Outcomes Funds: Explained
Have a question about outcomes funds? Here you can discover the fundamentals of outcomes funds and gain a clear understanding of how they work.
Whether you're a funder, nonprofit organization, or passionate about social impact, join us as we explore the role of outcomes funds in driving innovation and measurable results for addressing societal challenges. Plus, learn how the Australian government is actively investing in outcomes funds, demonstrating its commitment to fostering social impact and innovation.
What is an outcomes fund?
An outcomes fund is a way of financing or investing that focuses on achieving specific social or environmental outcomes rather than solely financial returns. An outcomes fund is designed to pool funding to support and incentivise organisations or programs that aim to address pressing social issues. An outcomes fund takes a results-orientated approach to funding social innovations, aligning financial incentives with meaningful outcomes.
What are the key characteristics of an outcomes fund?
- Dedicated funding to pay for social outcomes,
- Intention to issue multiple separate outcomes-based contracts,
- Open to the involvement of impact investment.
These characteristics ensure a focused approach to achieving social impact, the scalability of outcomes-based contracts, and the potential for leveraging additional financial resources from impact investors.
What are the benefits of creating an outcomes fund?
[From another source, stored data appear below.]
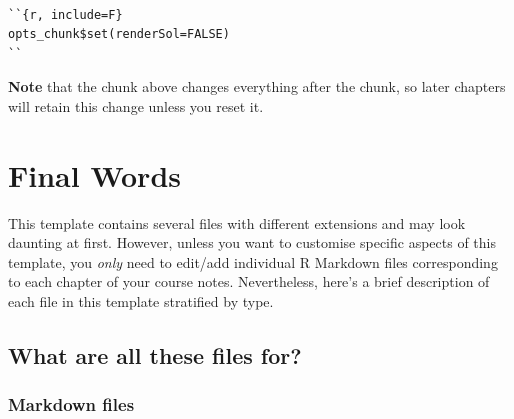 \documentclass[
]{book}
\theoremstyle{definition}
\theoremstyle{definition}
\theoremstyle{definition}
\theoremstyle{remark}
\begin{document}
\begin{verbatim}

``{r, include=F}
opts_chunk$set(renderSol=FALSE)
``
\end{verbatim}

\textbf{Note} that the chunk above changes everything after the chunk, so later chapters will retain this change unless you reset it.

\hypertarget{final-words}{%
\chapter{Final Words}\label{final-words}}

This template contains several files with different extensions and may look daunting at first. However, unless you want to customise specific aspects of this template, you \emph{only} need to edit/add individual R Markdown files corresponding to each chapter of your course notes. Nevertheless, here's a brief description of each file in this template stratified by type.

\hypertarget{what-are-all-these-files-for}{%
\section{What are all these files for?}\label{what-are-all-these-files-for}}

\hypertarget{markdown-files}{%
\subsection*{Markdown files}\label{markdown-files}}
\end{document}
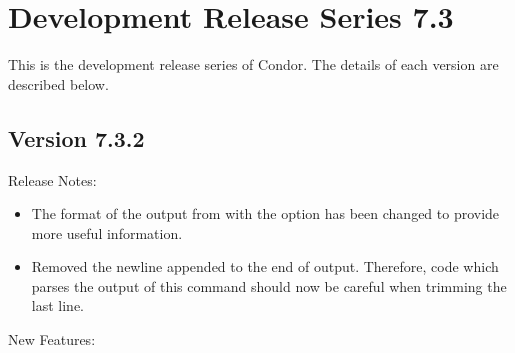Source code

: 
\section{\label{sec:History-7-3}Development Release Series 7.3}

This is the development release series of Condor.
The details of each version are described below.

\subsection*{\label{sec:New-7-3-2}Version 7.3.2}

\noindent Release Notes:

\begin{itemize}

\item The format of the output from  with the  option
has been changed to provide more useful information.

\item Removed the newline appended to the end of 
 output.
Therefore, code which parses the output of this command should now
be careful when trimming the last line.

\end{itemize}

\noindent New Features:

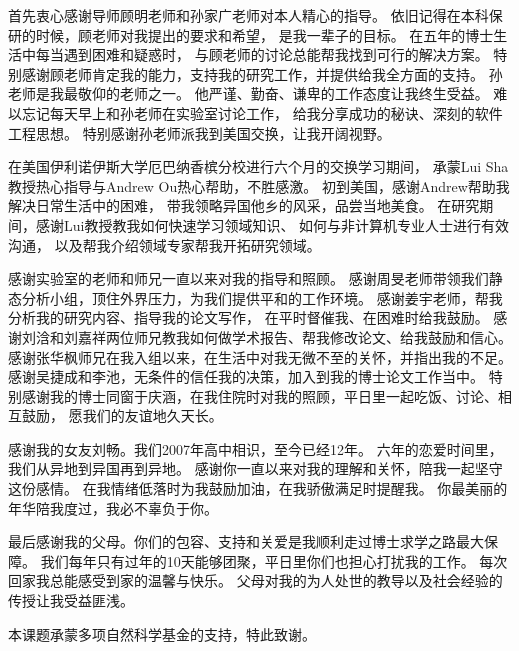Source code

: \begin{acknowledgement}
  首先衷心感谢导师顾明老师和孙家广老师对本人精心的指导。
  依旧记得在本科保研的时候，顾老师对我提出的要求和希望，
  是我一辈子的目标。
  在五年的博士生活中每当遇到困难和疑惑时，
  与顾老师的讨论总能帮我找到可行的解决方案。
  特别感谢顾老师肯定我的能力，支持我的研究工作，并提供给我全方面的支持。
  孙老师是我最敬仰的老师之一。
  他严谨、勤奋、谦卑的工作态度让我终生受益。
  难以忘记每天早上和孙老师在实验室讨论工作，
  给我分享成功的秘诀、深刻的软件工程思想。
  特别感谢孙老师派我到美国交换，让我开阔视野。

  
  在美国伊利诺伊斯大学厄巴纳香槟分校进行六个月的交换学习期间，
  承蒙Lui Sha教授热心指导与Andrew Ou热心帮助，不胜感激。
  初到美国，感谢Andrew帮助我解决日常生活中的困难，
  带我领略异国他乡的风采，品尝当地美食。
  在研究期间，感谢Lui教授教我如何快速学习领域知识、
  如何与非计算机专业人士进行有效沟通，
  以及帮我介绍领域专家帮我开拓研究领域。
  

  感谢实验室的老师和师兄一直以来对我的指导和照顾。
  感谢周旻老师带领我们静态分析小组，顶住外界压力，为我们提供平和的工作环境。
  感谢姜宇老师，帮我分析我的研究内容、指导我的论文写作，
  在平时督催我、在困难时给我鼓励。
  感谢刘浛和刘嘉祥两位师兄教我如何做学术报告、帮我修改论文、给我鼓励和信心。
  感谢张华枫师兄在我入组以来，在生活中对我无微不至的关怀，并指出我的不足。  
  感谢吴捷成和李池，无条件的信任我的决策，加入到我的博士论文工作当中。
  特别感谢我的博士同窗于庆涵，在我住院时对我的照顾，平日里一起吃饭、讨论、相互鼓励，
  愿我们的友谊地久天长。
  
  
  感谢我的女友刘畅。我们2007年高中相识，至今已经12年。
  六年的恋爱时间里，我们从异地到异国再到异地。
  感谢你一直以来对我的理解和关怀，陪我一起坚守这份感情。
  在我情绪低落时为我鼓励加油，在我骄傲满足时提醒我。
  你最美丽的年华陪我度过，我必不辜负于你。
  
  最后感谢我的父母。你们的包容、支持和关爱是我顺利走过博士求学之路最大保障。
  我们每年只有过年的10天能够团聚，平日里你们也担心打扰我的工作。
  每次回家我总能感受到家的温馨与快乐。
  父母对我的为人处世的教导以及社会经验的传授让我受益匪浅。
  
  本课题承蒙多项自然科学基金的支持，特此致谢。
\end{acknowledgement}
Creating an outcomes fund offers several significant benefits that can drive positive impact and address societal challenges effectively. These benefits include:
- Results-oriented approach: A results focused approach to funding and investment encourages organisations and projects to prioritise delivering tangible results and impactful outcomes.
- Boosts collaboration: An outcomes fund typically brings together diverse stakeholders, such as government agencies, nonprofits, and private investors. This fosters partnerships, leveraging unique expertise and resources. This collaborative ecosystem encourages the sharing of best practices, knowledge, and networks, leading to innovative solutions and improved social outcomes.
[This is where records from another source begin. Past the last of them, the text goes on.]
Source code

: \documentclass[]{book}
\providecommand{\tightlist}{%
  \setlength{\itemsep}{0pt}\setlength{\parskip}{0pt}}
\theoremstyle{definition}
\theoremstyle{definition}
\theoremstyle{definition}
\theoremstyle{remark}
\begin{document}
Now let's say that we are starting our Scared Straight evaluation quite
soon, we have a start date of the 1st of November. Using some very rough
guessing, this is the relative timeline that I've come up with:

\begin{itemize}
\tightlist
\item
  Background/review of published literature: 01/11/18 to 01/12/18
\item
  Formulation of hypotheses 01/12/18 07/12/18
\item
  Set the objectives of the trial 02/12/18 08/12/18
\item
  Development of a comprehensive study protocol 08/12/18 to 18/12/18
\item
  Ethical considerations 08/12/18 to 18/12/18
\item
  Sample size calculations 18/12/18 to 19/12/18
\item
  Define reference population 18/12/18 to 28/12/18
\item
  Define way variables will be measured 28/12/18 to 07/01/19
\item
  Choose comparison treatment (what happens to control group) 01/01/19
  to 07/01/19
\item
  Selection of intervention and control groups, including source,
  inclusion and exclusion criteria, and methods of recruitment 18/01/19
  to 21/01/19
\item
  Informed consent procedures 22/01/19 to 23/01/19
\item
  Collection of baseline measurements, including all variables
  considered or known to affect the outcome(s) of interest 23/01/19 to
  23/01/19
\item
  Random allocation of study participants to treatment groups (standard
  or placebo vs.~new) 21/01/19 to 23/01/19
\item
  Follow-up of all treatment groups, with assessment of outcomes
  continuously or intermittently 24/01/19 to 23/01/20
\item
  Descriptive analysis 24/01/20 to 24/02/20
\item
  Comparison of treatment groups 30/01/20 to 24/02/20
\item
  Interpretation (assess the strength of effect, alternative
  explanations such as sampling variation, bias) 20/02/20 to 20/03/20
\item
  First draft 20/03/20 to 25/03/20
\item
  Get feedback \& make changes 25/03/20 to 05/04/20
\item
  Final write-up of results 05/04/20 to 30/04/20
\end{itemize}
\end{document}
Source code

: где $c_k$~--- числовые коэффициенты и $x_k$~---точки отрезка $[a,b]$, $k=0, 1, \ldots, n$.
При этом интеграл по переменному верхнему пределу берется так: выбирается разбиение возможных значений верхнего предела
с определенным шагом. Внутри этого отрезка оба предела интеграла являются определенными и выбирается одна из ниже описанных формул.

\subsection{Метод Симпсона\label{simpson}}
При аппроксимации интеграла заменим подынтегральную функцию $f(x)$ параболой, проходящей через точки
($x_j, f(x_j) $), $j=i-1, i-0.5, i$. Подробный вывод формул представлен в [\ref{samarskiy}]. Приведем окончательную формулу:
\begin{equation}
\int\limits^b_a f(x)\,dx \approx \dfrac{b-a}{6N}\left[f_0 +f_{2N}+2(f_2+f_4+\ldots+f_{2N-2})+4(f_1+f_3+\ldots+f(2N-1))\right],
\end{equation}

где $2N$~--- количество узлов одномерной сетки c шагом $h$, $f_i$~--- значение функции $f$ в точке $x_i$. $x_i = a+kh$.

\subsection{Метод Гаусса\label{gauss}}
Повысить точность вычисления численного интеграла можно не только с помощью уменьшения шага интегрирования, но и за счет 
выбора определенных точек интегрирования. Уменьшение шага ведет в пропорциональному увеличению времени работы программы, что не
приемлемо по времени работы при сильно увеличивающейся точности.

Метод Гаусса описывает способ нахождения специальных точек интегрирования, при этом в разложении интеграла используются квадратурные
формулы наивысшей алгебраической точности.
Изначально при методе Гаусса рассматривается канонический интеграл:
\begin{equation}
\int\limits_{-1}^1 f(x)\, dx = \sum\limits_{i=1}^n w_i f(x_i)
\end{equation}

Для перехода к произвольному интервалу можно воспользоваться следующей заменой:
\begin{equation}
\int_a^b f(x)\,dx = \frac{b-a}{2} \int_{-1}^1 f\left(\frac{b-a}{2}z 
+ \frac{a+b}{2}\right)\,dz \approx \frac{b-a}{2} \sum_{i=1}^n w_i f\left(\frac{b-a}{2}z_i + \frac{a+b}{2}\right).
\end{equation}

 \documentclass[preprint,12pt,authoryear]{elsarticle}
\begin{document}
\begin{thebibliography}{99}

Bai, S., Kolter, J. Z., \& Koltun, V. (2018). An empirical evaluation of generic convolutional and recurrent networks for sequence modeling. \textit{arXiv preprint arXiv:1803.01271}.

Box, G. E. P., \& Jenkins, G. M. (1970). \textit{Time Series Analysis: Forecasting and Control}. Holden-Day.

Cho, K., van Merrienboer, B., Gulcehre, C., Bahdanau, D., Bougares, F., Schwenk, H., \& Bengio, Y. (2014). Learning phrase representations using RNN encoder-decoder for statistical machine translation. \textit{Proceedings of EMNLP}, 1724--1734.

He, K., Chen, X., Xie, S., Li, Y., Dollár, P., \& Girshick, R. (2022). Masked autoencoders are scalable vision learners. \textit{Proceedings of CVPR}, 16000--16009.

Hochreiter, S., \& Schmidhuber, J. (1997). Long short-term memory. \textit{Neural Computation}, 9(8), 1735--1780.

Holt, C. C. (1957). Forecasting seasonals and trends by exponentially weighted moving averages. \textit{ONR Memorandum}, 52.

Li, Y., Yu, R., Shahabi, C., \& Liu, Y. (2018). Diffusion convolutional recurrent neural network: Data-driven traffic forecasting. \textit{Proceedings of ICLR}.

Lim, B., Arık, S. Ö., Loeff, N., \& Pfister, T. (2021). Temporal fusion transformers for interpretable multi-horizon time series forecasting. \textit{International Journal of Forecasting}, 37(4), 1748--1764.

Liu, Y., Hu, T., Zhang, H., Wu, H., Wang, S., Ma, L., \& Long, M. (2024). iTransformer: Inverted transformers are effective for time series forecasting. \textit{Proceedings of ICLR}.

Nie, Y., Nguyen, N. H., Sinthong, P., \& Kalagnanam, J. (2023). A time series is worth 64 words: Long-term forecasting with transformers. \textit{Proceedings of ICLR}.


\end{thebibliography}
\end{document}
- Promotes learning and adaptive management: An outcomes fund requires continual evaluation and strategic adjustments based on the achieved outcomes. This fosters a culture of continuous improvement and impact-driven decision-making.
- Drives efficient resource allocation: By focusing on measurable outcomes rather than traditional inputs or outputs, an outcomes fund ensures resources are allocated effectively and efficiently. This results in a maximized use of funds and a greater return on investment.
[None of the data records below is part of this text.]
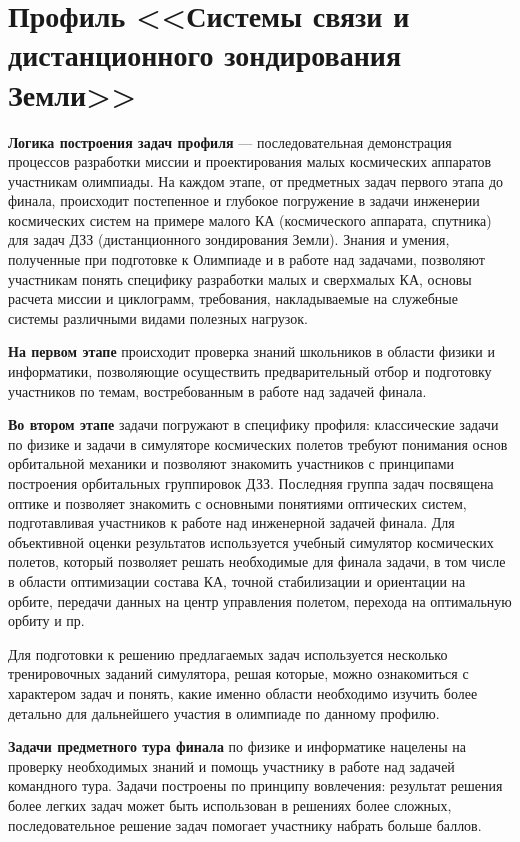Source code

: 

\chapter{Профиль <<Системы связи и дистанционного зондирования Земли>>}

\textbf{Логика построения задач профиля} — последовательная демонстрация процессов разработки миссии и проектирования малых космических аппаратов участникам олимпиады. На каждом этапе, от предметных задач первого этапа до финала, происходит постепенное и глубокое погружение в задачи инженерии космических систем на примере малого КА (космического аппарата, спутника) для задач ДЗЗ (дистанционного зондирования Земли). Знания и умения, полученные при подготовке к Олимпиаде и в работе над задачами, позволяют участникам понять специфику разработки малых и сверхмалых КА, основы расчета миссии и циклограмм, требования, накладываемые на служебные системы различными видами полезных нагрузок. 

\textbf{На первом этапе} происходит проверка знаний школьников в области физики и информатики, позволяющие осуществить предварительный отбор и подготовку участников по темам, востребованным в работе над задачей финала.

\textbf{Во втором этапе} задачи погружают в специфику профиля: классические задачи по физике и задачи в симуляторе космических полетов требуют понимания основ орбитальной механики и позволяют знакомить участников с принципами построения орбитальных группировок ДЗЗ. Последняя группа задач посвящена оптике и позволяет знакомить с основными понятиями оптических систем, подготавливая участников к работе над инженерной задачей финала. Для объективной оценки результатов используется учебный симулятор космических полетов, который позволяет решать необходимые для финала задачи, в том числе в области оптимизации состава КА, точной стабилизации и ориентации на орбите, передачи данных на центр управления полетом, перехода на оптимальную орбиту и пр.

Для подготовки к решению предлагаемых задач используется несколько тренировочных заданий симулятора, решая которые, можно ознакомиться с характером задач и понять, какие именно области необходимо изучить более детально для дальнейшего участия в олимпиаде по данному профилю.

\textbf{Задачи предметного тура финала} по физике и информатике нацелены на проверку необходимых знаний и помощь участнику в работе над задачей командного тура. Задачи  построены по принципу вовлечения: результат решения более легких задач может быть использован в решениях более сложных, последовательное решение задач помогает участнику набрать больше баллов.

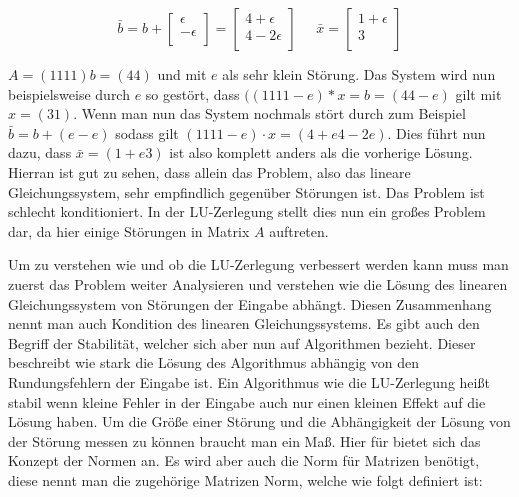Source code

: \documentclass[course=erap]{aspdoc}
\begin{document}
\begin{equation}
\label{absBeis2}
\bar{b} = b + 
 \begin{bmatrix}
 \epsilon \\
 -\epsilon\\
 \end{bmatrix}
 = \begin{bmatrix}
 4 + \epsilon\\
 4- 2\epsilon\\
 \end{bmatrix}
  \;\;\;\;\;
  \bar{x} = 
  \begin{bmatrix}
 1 + \epsilon \\
 3\\
\end{bmatrix}
\end{equation}

 $A = (1 1 1 1) b = (4 4)$ und mit $e$ als sehr klein Störung. Das System wird                    %
nun beispielsweise durch $e$ so gestört, dass $((1 1 1 1-e)*x = b = (4 4-e)$ gilt mit$ x = (3 1)$. 
Wenn man nun das System nochmals stört durch zum Beispiel $\bar{b} = b + (e -e)$ sodass 
gilt $(1 1 1 1-e) \cdot x = (4+e 4-2e)$. Dies führt nun dazu, dass $\bar{x} = ( 1+e 3)$ ist also komplett 
anders als die vorherige Lösung.
Hierran ist gut zu sehen, dass allein das Problem, also 
das lineare Gleichungssystem, sehr empfindlich gegenüber Störungen ist.
Das Problem ist schlecht konditioniert. In der LU-Zerlegung stellt dies nun ein großes 
Problem dar, da hier einige Störungen in Matrix $A$ auftreten.

Um zu verstehen wie und ob die LU-Zerlegung verbessert werden kann muss man 
zuerst das Problem weiter Analysieren und verstehen wie die Lösung des linearen 
Gleichungssystem von Störungen der Eingabe abhängt. Diesen Zusammenhang nennt 
man auch Kondition des linearen Gleichungssystems. Es gibt auch den Begriff der 								%
Stabilität, welcher sich aber nun auf Algorithmen bezieht. Dieser beschreibt wie stark die 
Lösung des Algorithmus abhängig von den Rundungsfehlern der Eingabe ist. Ein Algorithmus wie die LU-Zerlegung heißt stabil wenn 
kleine Fehler in der Eingabe auch nur einen kleinen Effekt auf die Lösung haben.
Um die Größe einer Störung und die Abhängigkeit der Lösung von der Störung messen zu 
können braucht man ein Maß. Hier für bietet sich das Konzept der Normen an. Es wird aber 
auch die Norm für Matrizen benötigt, diese nennt man die zugehörige Matrizen Norm, 
welche wie folgt definiert ist: \\
\end{document}
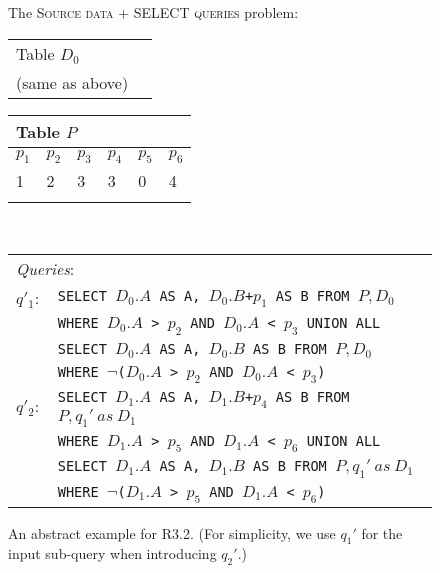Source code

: \begin{figure}[t]
The \textsc{Source data + SELECT queries} problem: \\
\begin{minipage}[t]{0.1\textwidth}
         \vspace{0pt} 
         \centering
        \begin{tabular}{ll}
            \multicolumn{2}{l}{Table $D_0$}\\
            (same as above) \\
        \end{tabular}
    \end{minipage}
\begin{minipage}[t]{0.36\textwidth}
         \vspace{0pt} 
         \centering
        \begin{tabular}{llllll}
            \multicolumn{6}{l}{Table $P$}\\
            \toprule
            \textbf{$p_1$}  & \textbf{$p_2$} & \textbf{$p_3$} & \textbf{$p_4$}  & \textbf{$p_5$} & \textbf{$p_6$} \\
            \midrule
			 1 & 2 & 3 & 3 & 0 & 4\\
            \bottomrule
            \\
        \end{tabular}
    \end{minipage}\\
        \begin{minipage}[t]{0.22\textwidth}
         \vspace{0pt} 
         \centering
        \begin{tabular}{p{2ex}p{55ex}}
         \multicolumn{2}{l}{\emph{Queries}: }\\
        $q'_1$: &
        \texttt{\small SELECT $D_0.A$ AS A, $D_0.B$+$p_1$ AS B FROM $P, D_0$ } \\
        & \texttt{\small WHERE $D_0.A$ > $p_2$ AND $D_0.A$ < $p_3$ UNION ALL}\\
        & \texttt{\small SELECT $D_0.A$ AS A, $D_0.B$ AS B FROM $P, D_0$ }\\
        &\texttt{\small  WHERE $\neg$($D_0.A$ > $p_2$ AND $D_0.A$ < $p_3$)} \\
        $q'_2:$ &
         \texttt{\small SELECT $D_1.A$ AS A, $D_1.B$+$p_4$ AS B FROM $P, q_1'\ as\ D_1$ } \\
        & \texttt{\small WHERE $D_1.A$ > $p_5$ AND $D_1.A$ < $p_6$ UNION ALL}\\
        & \texttt{\small SELECT $D_1.A$ AS A, $D_1.B$ AS B FROM $P, q_1'\ as\ D_1$ }\\
        &\texttt{\small  WHERE $\neg$($D_1.A$ > $p_5$ AND $D_1.A$ < $p_6$)} \\
        \end{tabular}
    \end{minipage}
    \caption{An abstract example for R3.2. (For simplicity, we use $q_1'$ for the input sub-query when introducing $q_2'$.)}
\label{fig:example-cover}
\end{figure}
- Facilitates risk-sharing and innovation: Outcomes funds provide an opportunity for risk-sharing among stakeholders. This allows for the exploration of innovative approaches and solutions that may have higher upfront costs but greater long-term impact, as risks are shared among multiple parties. It provides flexibility to change and pivot activities by being focused on achieving outcomes.
- Encourages long-term impact and sustainability: The outcomes-focused nature of the fund promotes a long-term perspective, encouraging interventions that have lasting impact and sustainable outcomes. It encourages organizations to go beyond short-term fixes and focus on addressing the root causes of societal challenges.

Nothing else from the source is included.